Networking Metrics

Networking Metrics and Monitoring

The networking control plane emits metrics that can be used to understand the health of the platform. These metrics can be consumed by Prometheus and graphed with Grafana, but the installation and configuration of those tools is outside the scope of this document.

Official Resources

There is existing official documentation on what metrics each component exposes.

Is the platform healthy?

One goal you might have when monitoring is to ensure that requests are being served and that the components are not becoming overloaded.

Dataplane Monitoring

Significant changes in the number or size of requests is a sign that load on the cluster is changing and the ingress-gateways might need to be scaled. Because Istio configures Envoy to output data plane metrics, it is possible to measure the global dataplane load across all Envoys.

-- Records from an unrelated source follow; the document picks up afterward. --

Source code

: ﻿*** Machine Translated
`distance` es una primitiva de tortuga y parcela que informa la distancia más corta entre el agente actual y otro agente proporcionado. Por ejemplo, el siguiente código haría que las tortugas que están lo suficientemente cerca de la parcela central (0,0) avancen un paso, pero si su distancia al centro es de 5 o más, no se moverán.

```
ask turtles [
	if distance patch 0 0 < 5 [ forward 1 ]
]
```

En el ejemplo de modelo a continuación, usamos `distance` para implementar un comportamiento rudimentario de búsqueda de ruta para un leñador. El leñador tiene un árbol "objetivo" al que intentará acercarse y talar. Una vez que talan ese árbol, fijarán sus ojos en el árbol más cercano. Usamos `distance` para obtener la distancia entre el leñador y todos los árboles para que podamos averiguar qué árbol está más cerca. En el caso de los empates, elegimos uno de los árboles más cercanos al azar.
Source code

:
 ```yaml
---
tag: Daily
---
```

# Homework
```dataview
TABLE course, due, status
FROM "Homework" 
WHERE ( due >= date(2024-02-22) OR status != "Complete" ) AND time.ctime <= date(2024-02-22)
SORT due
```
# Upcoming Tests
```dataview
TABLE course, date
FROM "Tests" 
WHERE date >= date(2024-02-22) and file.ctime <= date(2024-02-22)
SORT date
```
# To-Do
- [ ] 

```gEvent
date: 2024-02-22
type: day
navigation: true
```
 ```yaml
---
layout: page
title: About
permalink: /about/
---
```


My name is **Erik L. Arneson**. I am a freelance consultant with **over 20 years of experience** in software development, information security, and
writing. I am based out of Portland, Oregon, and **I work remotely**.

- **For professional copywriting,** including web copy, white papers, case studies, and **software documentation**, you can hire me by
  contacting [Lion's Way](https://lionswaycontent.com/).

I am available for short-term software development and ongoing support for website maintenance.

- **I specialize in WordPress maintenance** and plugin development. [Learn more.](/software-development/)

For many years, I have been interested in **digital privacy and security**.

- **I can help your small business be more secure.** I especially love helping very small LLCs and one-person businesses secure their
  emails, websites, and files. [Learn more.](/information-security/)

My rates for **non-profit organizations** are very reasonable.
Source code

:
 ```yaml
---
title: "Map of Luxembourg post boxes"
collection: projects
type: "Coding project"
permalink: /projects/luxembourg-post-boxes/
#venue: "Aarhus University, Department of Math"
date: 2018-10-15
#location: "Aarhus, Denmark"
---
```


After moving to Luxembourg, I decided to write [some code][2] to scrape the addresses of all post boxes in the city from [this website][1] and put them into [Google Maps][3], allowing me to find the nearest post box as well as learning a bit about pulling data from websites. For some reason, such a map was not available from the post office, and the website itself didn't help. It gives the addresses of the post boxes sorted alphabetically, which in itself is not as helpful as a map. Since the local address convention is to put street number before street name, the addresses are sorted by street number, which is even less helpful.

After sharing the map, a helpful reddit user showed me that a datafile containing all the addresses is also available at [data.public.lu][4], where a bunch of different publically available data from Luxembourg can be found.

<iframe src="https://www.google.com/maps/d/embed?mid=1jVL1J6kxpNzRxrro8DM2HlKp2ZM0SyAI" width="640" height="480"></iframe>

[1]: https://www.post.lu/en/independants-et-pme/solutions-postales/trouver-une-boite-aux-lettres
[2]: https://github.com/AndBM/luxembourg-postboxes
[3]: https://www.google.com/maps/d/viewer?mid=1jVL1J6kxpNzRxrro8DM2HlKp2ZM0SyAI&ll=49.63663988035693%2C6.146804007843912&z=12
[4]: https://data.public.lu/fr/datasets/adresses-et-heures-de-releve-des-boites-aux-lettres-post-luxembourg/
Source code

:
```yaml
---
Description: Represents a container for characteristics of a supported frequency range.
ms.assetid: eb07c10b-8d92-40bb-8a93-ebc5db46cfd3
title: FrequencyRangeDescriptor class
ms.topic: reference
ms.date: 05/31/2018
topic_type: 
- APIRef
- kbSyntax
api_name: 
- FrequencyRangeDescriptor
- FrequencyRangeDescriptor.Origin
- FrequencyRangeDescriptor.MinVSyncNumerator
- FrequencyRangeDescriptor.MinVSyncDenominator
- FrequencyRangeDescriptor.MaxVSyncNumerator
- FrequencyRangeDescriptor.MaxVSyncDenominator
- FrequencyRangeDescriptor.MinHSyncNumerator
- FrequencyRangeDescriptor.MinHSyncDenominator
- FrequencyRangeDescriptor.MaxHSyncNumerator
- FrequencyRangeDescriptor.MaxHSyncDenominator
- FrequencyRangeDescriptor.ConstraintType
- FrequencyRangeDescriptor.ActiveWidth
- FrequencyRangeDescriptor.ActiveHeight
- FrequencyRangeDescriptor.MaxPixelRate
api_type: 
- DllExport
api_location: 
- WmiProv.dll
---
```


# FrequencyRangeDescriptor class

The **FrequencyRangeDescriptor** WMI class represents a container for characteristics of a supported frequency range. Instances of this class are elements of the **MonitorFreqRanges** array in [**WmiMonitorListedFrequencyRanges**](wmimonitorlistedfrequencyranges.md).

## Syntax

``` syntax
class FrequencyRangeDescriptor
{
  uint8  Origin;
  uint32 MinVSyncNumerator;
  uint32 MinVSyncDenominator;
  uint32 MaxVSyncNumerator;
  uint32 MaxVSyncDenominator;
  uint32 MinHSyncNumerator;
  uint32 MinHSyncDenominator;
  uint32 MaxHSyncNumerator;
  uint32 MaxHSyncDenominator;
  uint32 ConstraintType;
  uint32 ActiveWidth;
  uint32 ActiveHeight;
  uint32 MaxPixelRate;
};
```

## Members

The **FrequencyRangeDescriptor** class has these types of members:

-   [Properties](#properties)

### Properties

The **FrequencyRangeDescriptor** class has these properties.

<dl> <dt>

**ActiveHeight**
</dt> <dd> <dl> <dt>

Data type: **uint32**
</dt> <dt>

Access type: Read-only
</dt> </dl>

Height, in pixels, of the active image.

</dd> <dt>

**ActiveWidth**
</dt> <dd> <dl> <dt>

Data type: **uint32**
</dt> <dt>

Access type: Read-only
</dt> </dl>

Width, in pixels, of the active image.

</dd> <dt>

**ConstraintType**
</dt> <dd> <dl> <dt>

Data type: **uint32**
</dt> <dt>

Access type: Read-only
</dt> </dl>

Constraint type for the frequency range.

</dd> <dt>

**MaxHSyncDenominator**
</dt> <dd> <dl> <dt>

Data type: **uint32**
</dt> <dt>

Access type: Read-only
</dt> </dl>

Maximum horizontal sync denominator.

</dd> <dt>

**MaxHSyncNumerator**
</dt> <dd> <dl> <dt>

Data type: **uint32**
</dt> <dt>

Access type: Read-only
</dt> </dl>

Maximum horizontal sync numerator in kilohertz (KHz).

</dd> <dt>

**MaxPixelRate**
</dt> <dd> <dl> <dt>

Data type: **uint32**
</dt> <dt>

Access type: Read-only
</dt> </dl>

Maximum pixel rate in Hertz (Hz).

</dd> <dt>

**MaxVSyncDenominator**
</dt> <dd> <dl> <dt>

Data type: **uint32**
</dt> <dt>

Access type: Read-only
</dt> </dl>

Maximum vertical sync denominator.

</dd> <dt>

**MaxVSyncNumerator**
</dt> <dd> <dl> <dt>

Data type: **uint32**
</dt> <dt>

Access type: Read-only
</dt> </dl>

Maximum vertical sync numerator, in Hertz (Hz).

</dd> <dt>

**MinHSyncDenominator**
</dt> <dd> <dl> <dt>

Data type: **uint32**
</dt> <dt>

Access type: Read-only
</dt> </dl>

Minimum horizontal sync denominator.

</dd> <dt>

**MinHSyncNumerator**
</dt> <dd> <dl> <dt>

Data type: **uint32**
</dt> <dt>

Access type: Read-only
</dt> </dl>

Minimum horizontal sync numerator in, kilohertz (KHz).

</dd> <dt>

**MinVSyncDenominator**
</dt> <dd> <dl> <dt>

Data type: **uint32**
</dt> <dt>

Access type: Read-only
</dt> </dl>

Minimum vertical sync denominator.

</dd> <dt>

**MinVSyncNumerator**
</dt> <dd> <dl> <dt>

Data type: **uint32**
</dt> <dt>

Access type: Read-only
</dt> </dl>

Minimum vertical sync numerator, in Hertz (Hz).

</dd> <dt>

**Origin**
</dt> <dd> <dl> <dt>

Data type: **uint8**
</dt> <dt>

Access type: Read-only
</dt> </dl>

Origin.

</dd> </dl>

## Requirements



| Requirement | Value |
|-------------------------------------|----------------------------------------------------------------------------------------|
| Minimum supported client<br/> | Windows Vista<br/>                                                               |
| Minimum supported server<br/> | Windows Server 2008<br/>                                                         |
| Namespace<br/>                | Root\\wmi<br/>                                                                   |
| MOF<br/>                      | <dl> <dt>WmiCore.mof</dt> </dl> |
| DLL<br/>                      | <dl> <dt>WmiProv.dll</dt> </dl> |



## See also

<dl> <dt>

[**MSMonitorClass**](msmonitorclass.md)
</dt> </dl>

  1. The following query will return the rate of requests per second across all Envoy proxies configured by Istio:
    round(sum(irate(istio_requests_total{reporter="destination"}[1m])), 0.001)
    
  2. The following query will return the 95th percentile of request latency in milliseconds across all Envoy proxies configured by Istio:
    histogram_quantile(0.95, sum(rate(istio_request_duration_milliseconds_bucket[5m])) by (le))
    
  3. The following query will return the 95th percentile of HTTP request body size across all Envoy proxies configured by Istio:
    histogram_quantile(0.95, sum(rate(istio_request_bytes_bucket[5m])) by (le))
    
  4. The following query will return the 95th percentile of HTTP response body size across all Envoy proxies configured by Istio:
    histogram_quantile(0.95, sum(rate(istio_response_bytes_bucket[5m])) by (le))
    

In addition to measuring the load, it can be useful to watch out for spikes in the rate of error codes or cancelled requests:

  1. The following query will return the current rate of requests per second that have a particular status (e.g. cancelled, completed, total):
    round(sum(irate(envoy_cluster_upstream_rq_<status word>[1m])), 0.001)
    
  2. The following query will return the current rate of requests per second that have a particular status code (e.g. 200, 404, 503):
    round(sum(irate(envoy_cluster_upstream_rq_<http status code>[1m])), 0.001)
    

Note that these metrics are emitted for both the ingress-gateways, and the sidecars, so if you want to monitor the sidecars and the ingress-gateways separately, then the metrics will need to be filtered. For example, the following query will return the rate of 503s per second across all the ingress-gateways:

sum(irate(envoy_cluster_upstream_rq_503{namespace="istio-system"}[1m]))

Gateway Health Metrics

Monitoring the self-reported state of the ingress-gateways is one way to determine the health of the ingress-gateways. The relevant metrics for that monitoring are:

  1. The following query will return the time since each ingress-gateway last restarted:

    envoy_server_uptime{pod_name=~"istio-ingressgateway-.*"}
    
  2. The following query will return the current state of each ingress-gateway:

    envoy_server_state{pod_name=~"istio-ingressgateway-.*"}
    
    • This envoy_server_state has the following values:
      • 0: live
      • 1: draining
      • 2: pre-initializing
      • 3: initializing
    • When no upgrade is running and no scaling has be initiated, the ingress-gateways should be in state 0: live. During an upgrade, some pods would be spinning up (in states 2: pre-initializing and 3: initializing) and others would be 1: draining to make room for the new pods.
  3. The following query will return the current number of live ingress-gateways:

    sum(envoy_server_live{pod_name=~"istio-ingressgateway-.*"})
    

General Resource Metrics

For all the components, you can monitor the standard set of resource usage metrics, such as the following queries that measure efficiency:

  1. The following query will return the ingress-gateway CPU usage per thousand requests per second:
    sum(irate(container_cpu_usage_seconds_total{pod=~"istio-ingressgateway-.*",container="istio-proxy"}[1m]))
    / (round(
         sum(irate(
           istio_requests_total{source_workload="istio-ingressgateway", reporter="source"}[1m])),
         0.001)
       / 1000)
    
  2. The following query will return the ingress-gateway memory usage per thousand requests per second:
    sum(irate(container_memory_usage_bytes{pod=~"istio-ingressgateway-.*",container="istio-proxy"}[1m]))
    / (round(
         sum(irate(
           istio_requests_total{source_workload="istio-ingressgateway", reporter="source"}[1m])),
         0.001)
       / 1000)
    

Control Plane Latency

The path from making a configuration change using the CF CLI to that change being applied in Envoy (especially the Envoy ingress-gateways) has a series of steps. It is recommended to monitor each step separately in order to ensure that control plane latency is not too high overall and to make fixing latency problems easier. This section will cover metrics relevant to monitoring each step.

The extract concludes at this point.